C. Em 24 de Janeiro de 2013, o Vereador do Pelouro do Urbanismo e Mobilidade, defere o pedido efetuado de “licenciamento da alteração à operação de loteamento com obras de urbanização” formulado por aquelas, conforme resulta da análise de fls. 109 a 121 dos autos, cujo teor se dá por reproduzido.
D. O ato foi sujeito à condição suspensiva de “celebração das escrituras a efetuar com a Câmara Municipal do Porto, necessárias à obtenção da legitimidade dos Requerentes para a promoção desta operação urbanística e da área resultante do correspondente levantamento topográfico” [cfr. ut supra].
E. Em 9 de Maio de 2013 foi proferido despacho de retificação do despacho referido em «C», por “imprecisão”, corrigindo-se a área a ceder de 1.989,90m2 para 1.759,80 m2, ceteris paribus, conforme resulta da análise de fls. 133 a 135 dos autos, cujo teor se dá como reproduzido.
F. Em 14 de Maio de 2013 foi remetido às Autoras o ofício com o NUD I/85943/13/CMP, com vista à notificação do ato constante do ponto «E», conforme fls. emerge da análise de fls. 2373 do volume 12 do PA, cujo teor se dá por reproduzido.
G. Em 22 de Maio de 2013 foi celebrada a escritura pública entre as Autoras e o Município do Porto a que se refere o ponto «D», conforme resulta da análise de fls. 122 a 132 dos autos, cujo teor se dá por reproduzido,
H. Em 4 de Outubro de 2013 as Autoras apresentaram junto do Plenário da Câmara Municipal do Porto Recurso Hierárquico do despacho do Sr.

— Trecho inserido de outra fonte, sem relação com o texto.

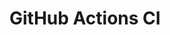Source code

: # GitHub Actions CI











































































































































































































































































































































































































































































































































































































































































































































































































































































































































































































































































































































































































































































































































































































































































































































































































































































































































































































































































































































































































































































































































































































































































































































































































































































































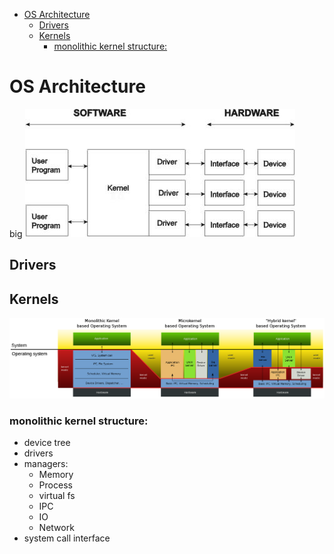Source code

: - [OS Architecture](#os-architecture)
	- [Drivers](#drivers)
	- [Kernels](#kernels)
		- [monolithic kernel structure:](#monolithic-kernel-structure)

# OS Architecture
big
![](./operating_system_principles.jpg)



## Drivers


##

## Kernels
![](./kernels_types.svg.png)


### monolithic kernel structure:
- device tree
- drivers
- managers:
	- Memory
	- Process
	- virtual fs
	- IPC
	- IO
	- Network
- system call interface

Vereador do Pelouro do Urbanismo e Mobilidade, proferido a 24/01/2013 e retificado a 9 de Maio, conforme resulta da análise de fls. 16 a 27 cujo teor se dá por reproduzido.
I. Em 21 de Outubro de 2013 foi emitido o competente alvará referente à operação urbanística, conforme resulta da análise de fls. 140 a 148 cujo teor se dá por reproduzido.
J. A presente ação deu entrada neste Tribunal em 15.11.2013, conforme carimbo aposto no rosto da petição inicial.
K. Dá-se por reproduzido todo o teor dos documentos que integram os autos [inclusive o PA apenso].”
IV – Do Direito
Importa agora analisar e decidir o suscitado.
No que ao “direito” concerne, e no que aqui releva, expendeu-se em 1ª instância:
“Expostas as considerações pertinentes, nos termos em que as mesmas se encontram desenhadas nas respetivas peças processuais, vemos nelas a necessidade de responder às seguintes questões:
Em primeiro lugar, saber se o recurso hierárquico interposto pelas Autoras o foi de forma extemporânea, e em caso afirmativo, determinar se impedia [ou não] sobre o Réu o dever legal de decidir.
Em segundo lugar, em face da resposta dada à primeira questão, apurar se se mostram preenchidos os legais requisitos de que depende o direito de lançar mão do presente meio processual, e, em caso negativo, determinar quais consequências jurídicas de tal.
Vejamos detalhadamente cada destes pontos.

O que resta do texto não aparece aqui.